How To Synchronise Data Across Two SQL Server Databases - Part 2. SQL Code, SSIS Package And Application For Multiple Objects Processing

How To Synchronise Data Across Two SQL Server Databases – Part 2. SQL Code, SSIS Package And Application For Multiple Objects Processing

In the FIRST POST to this series I outlined how to synchronised data across two different databases using dynamic MERGE SQL statement.
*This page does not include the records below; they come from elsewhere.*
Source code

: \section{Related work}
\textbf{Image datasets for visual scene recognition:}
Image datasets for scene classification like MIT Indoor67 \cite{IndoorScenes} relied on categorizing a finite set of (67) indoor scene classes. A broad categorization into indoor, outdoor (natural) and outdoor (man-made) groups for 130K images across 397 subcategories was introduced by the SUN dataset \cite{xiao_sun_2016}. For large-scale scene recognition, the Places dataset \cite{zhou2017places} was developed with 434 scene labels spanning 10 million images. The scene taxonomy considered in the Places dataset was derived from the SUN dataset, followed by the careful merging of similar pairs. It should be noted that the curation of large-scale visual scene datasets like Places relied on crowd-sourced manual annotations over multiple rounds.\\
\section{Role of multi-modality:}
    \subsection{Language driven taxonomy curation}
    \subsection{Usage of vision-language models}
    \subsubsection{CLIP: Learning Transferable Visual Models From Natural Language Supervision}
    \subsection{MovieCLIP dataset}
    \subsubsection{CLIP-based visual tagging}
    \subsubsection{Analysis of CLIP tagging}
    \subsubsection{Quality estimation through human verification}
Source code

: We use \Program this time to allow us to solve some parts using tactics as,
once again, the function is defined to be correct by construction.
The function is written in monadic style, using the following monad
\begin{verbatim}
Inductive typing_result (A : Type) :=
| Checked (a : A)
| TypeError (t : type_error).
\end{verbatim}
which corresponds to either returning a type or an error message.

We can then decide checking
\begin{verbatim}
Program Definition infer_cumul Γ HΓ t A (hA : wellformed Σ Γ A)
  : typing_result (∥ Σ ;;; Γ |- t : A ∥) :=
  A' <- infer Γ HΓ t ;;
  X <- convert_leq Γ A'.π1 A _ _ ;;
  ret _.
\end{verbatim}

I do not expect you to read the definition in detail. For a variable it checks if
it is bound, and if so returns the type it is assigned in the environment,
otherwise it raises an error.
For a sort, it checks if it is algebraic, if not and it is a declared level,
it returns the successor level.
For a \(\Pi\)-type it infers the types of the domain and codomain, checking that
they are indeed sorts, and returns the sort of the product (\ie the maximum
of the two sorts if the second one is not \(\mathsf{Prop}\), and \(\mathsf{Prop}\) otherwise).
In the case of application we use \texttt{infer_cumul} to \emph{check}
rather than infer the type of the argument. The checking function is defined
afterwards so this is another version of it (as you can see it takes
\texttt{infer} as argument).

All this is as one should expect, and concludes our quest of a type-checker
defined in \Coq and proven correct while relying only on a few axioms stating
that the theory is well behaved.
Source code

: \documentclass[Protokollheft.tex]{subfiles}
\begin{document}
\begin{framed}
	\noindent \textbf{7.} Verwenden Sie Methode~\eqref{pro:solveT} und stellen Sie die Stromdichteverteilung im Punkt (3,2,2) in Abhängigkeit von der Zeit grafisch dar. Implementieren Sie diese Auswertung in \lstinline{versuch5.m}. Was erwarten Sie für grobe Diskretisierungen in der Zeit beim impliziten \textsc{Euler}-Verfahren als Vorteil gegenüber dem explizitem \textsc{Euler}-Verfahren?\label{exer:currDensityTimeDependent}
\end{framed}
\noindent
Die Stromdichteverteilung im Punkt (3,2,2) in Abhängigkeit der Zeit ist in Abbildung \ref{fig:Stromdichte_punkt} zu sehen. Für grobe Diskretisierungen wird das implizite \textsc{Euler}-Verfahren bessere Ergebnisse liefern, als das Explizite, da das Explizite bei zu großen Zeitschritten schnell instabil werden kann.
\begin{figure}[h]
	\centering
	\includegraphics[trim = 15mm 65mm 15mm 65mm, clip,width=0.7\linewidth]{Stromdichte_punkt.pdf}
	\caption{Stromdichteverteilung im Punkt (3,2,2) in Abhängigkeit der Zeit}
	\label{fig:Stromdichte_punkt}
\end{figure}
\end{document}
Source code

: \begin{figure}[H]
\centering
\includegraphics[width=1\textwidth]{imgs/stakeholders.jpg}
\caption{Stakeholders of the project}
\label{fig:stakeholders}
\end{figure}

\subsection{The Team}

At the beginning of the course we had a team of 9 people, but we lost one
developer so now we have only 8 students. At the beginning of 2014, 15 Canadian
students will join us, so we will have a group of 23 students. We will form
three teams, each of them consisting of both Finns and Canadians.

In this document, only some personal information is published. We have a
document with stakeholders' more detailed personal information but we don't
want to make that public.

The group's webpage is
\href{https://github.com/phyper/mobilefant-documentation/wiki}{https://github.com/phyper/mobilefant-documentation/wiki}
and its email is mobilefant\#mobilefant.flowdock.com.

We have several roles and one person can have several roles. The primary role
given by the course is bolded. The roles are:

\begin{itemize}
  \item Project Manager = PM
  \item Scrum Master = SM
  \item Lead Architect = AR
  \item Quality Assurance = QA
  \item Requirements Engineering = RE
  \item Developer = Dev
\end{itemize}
The idea was that the code built MERGE SQL statement on the fly based on database objects’ metadata and as long the table had a primary key constraint present, it automatically handled INSERT and UPDATE based on its content. In this post I would like to expand on this approach and show you how to provide a looping functionality by means of using another stored procedure or an SSIS package to pick up all relevant object and execute it as many times as there is tables to merge together without listing object names individually. All the code and solution files for this series can be downloaded from HERE.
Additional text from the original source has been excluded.